Exercise description
In the material below, print every line exactly and omit the pictures.
╭─ Entries provided
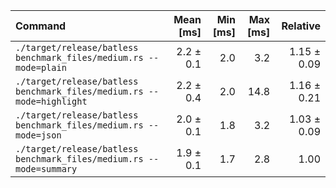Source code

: | Command | Mean [ms] | Min [ms] | Max [ms] | Relative |
|:---|---:|---:|---:|---:|
| `./target/release/batless benchmark_files/medium.rs --mode=plain` | 2.2 ± 0.1 | 2.0 | 3.2 | 1.15 ± 0.09 |
| `./target/release/batless benchmark_files/medium.rs --mode=highlight` | 2.2 ± 0.4 | 2.0 | 14.8 | 1.16 ± 0.21 |
| `./target/release/batless benchmark_files/medium.rs --mode=json` | 2.0 ± 0.1 | 1.8 | 3.2 | 1.03 ± 0.09 |
| `./target/release/batless benchmark_files/medium.rs --mode=summary` | 1.9 ± 0.1 | 1.7 | 2.8 | 1.00 |
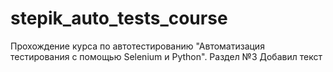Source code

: # stepik_auto_tests_course
Прохождение курса по автотестированию "Автоматизация тестирования с помощью Selenium и Python". Раздел №3
Добавил текст
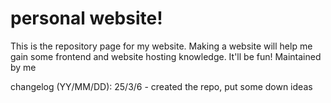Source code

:# personal website! 

This is the repository page for my website. 
Making a website will help me gain some frontend and website hosting knowledge. It'll be fun! 
Maintained by me

changelog (YY/MM/DD): 
25/3/6 - created the repo, put some down ideas 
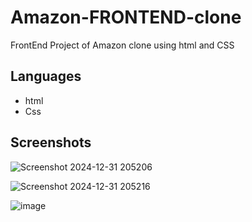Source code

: # Amazon-FRONTEND-clone
FrontEnd Project of Amazon clone using html and CSS

## Languages
- html
- Css
  
## Screenshots

![Screenshot 2024-12-31 205206](https://github.com/user-attachments/assets/666757c7-8f53-48f0-af71-59deca798ab5)

![Screenshot 2024-12-31 205216](https://github.com/user-attachments/assets/37e95fbd-c097-4d09-9b98-7f2394758910)

![image](https://github.com/user-attachments/assets/0f3c1001-61dd-4eb1-ac64-01b38e7552e3)
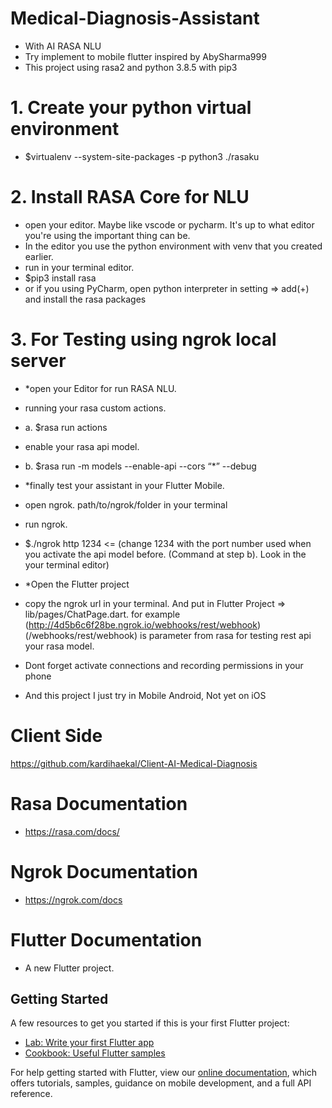 # Medical-Diagnosis-Assistant
- With AI RASA NLU
- Try implement to mobile flutter inspired by AbySharma999
- This project using rasa2 and python 3.8.5 with pip3

# 1. Create your python virtual environment
- $virtualenv --system-site-packages -p python3 ./rasaku

# 2. Install RASA Core for NLU
- open your editor. Maybe like vscode or pycharm. It's up to what editor you're using the important thing can be.
- In the editor you use the python environment with venv that you created earlier.
- run in your terminal editor. 
- $pip3 install rasa 
- or if you using PyCharm, open python interpreter in setting => add(+) and install the rasa packages

# 3. For Testing using ngrok local server
- *open your Editor for run RASA NLU.
- running your rasa custom actions. 
- a. $rasa run actions 
- enable your rasa api model. 
- b. $rasa run -m models --enable-api --cors “*” --debug

- *finally test your assistant in your Flutter Mobile.
- open ngrok. path/to/ngrok/folder in your terminal
- run ngrok. 
- $./ngrok http 1234 <= (change 1234 with the port number used when you activate the api model before. (Command at step b). Look in the your terminal editor)
- *Open the Flutter project
- copy the ngrok url in your terminal. And put in Flutter Project => lib/pages/ChatPage.dart. for example (http://4d5b6c6f28be.ngrok.io/webhooks/rest/webhook)
  (/webhooks/rest/webhook) is parameter from rasa for testing rest api your rasa model.
- Dont forget activate connections and recording permissions in your phone
- And this project I just try in Mobile Android, Not yet on iOS

# Client Side
https://github.com/kardihaekal/Client-AI-Medical-Diagnosis

# Rasa Documentation
- https://rasa.com/docs/
# Ngrok Documentation
- https://ngrok.com/docs
# Flutter Documentation
- A new Flutter project.

## Getting Started

A few resources to get you started if this is your first Flutter project:

- [Lab: Write your first Flutter app](https://flutter.dev/docs/get-started/codelab)
- [Cookbook: Useful Flutter samples](https://flutter.dev/docs/cookbook)

For help getting started with Flutter, view our
[online documentation](https://flutter.dev/docs), which offers tutorials,
samples, guidance on mobile development, and a full API reference.
  
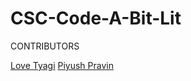 # CSC-Code-A-Bit-Lit
 
CONTRIBUTORS

<a href="https://github.com/lovetyagi-17">Love Tyagi</a>
<a href="https://github.com/piyushP7pravin">Piyush Pravin</a>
╰─
Completed task
Source code

: | Command | Mean [ms] | Min [ms] | Max [ms] | Relative |
|:---|---:|---:|---:|---:|
| `./target/release/batless benchmark_files/medium.rs --mode=plain` | 2.2 ± 0.1 | 2.0 | 3.2 | 1.15 ± 0.09 |
| `./target/release/batless benchmark_files/medium.rs --mode=highlight` | 2.2 ± 0.4 | 2.0 | 14.8 | 1.16 ± 0.21 |
| `./target/release/batless benchmark_files/medium.rs --mode=json` | 2.0 ± 0.1 | 1.8 | 3.2 | 1.03 ± 0.09 |
| `./target/release/batless benchmark_files/medium.rs --mode=summary` | 1.9 ± 0.1 | 1.7 | 2.8 | 1.00 |
Source code

: # stepik_auto_tests_course
Прохождение курса по автотестированию "Автоматизация тестирования с помощью Selenium и Python". Раздел №3
Добавил текст
Source code

:# personal website! 

This is the repository page for my website. 
Making a website will help me gain some frontend and website hosting knowledge. It'll be fun! 
Maintained by me

changelog (YY/MM/DD): 
25/3/6 - created the repo, put some down ideas 
Source code

: # Amazon-FRONTEND-clone
FrontEnd Project of Amazon clone using html and CSS

## Languages
- html
- Css
  
## Screenshots

![Screenshot 2024-12-31 205206](https://github.com/user-attachments/assets/666757c7-8f53-48f0-af71-59deca798ab5)

![Screenshot 2024-12-31 205216](https://github.com/user-attachments/assets/37e95fbd-c097-4d09-9b98-7f2394758910)

![image](https://github.com/user-attachments/assets/0f3c1001-61dd-4eb1-ac64-01b38e7552e3)
 # Medical-Diagnosis-Assistant
- With AI RASA NLU
- Try implement to mobile flutter inspired by AbySharma999
- This project using rasa2 and python 3.8.5 with pip3

# 1. Create your python virtual environment
- $virtualenv --system-site-packages -p python3 ./rasaku

# 2. Install RASA Core for NLU
- open your editor. Maybe like vscode or pycharm. It's up to what editor you're using the important thing can be.
- In the editor you use the python environment with venv that you created earlier.
- run in your terminal editor. 
- $pip3 install rasa 
- or if you using PyCharm, open python interpreter in setting => add(+) and install the rasa packages

# 3. For Testing using ngrok local server
- *open your Editor for run RASA NLU.
- running your rasa custom actions. 
- a. $rasa run actions 
- enable your rasa api model. 
- b. $rasa run -m models --enable-api --cors “*” --debug

- *finally test your assistant in your Flutter Mobile.
- open ngrok. path/to/ngrok/folder in your terminal
- run ngrok. 
- $./ngrok http 1234 <= (change 1234 with the port number used when you activate the api model before. (Command at step b). Look in the your terminal editor)
- *Open the Flutter project
- copy the ngrok url in your terminal. And put in Flutter Project => lib/pages/ChatPage.dart. for example (http://4d5b6c6f28be.ngrok.io/webhooks/rest/webhook)
  (/webhooks/rest/webhook) is parameter from rasa for testing rest api your rasa model.
- Dont forget activate connections and recording permissions in your phone
- And this project I just try in Mobile Android, Not yet on iOS

# Client Side
https://github.com/kardihaekal/Client-AI-Medical-Diagnosis

# Rasa Documentation
- https://rasa.com/docs/
# Ngrok Documentation
- https://ngrok.com/docs
# Flutter Documentation
- A new Flutter project.

## Getting Started

A few resources to get you started if this is your first Flutter project:

- [Lab: Write your first Flutter app](https://flutter.dev/docs/get-started/codelab)
- [Cookbook: Useful Flutter samples](https://flutter.dev/docs/cookbook)

For help getting started with Flutter, view our
[online documentation](https://flutter.dev/docs), which offers tutorials,
samples, guidance on mobile development, and a full API reference.
  
 # CSC-Code-A-Bit-Lit
 
CONTRIBUTORS

<a href="https://github.com/lovetyagi-17">Love Tyagi</a>
<a href="https://github.com/piyushP7pravin">Piyush Pravin</a>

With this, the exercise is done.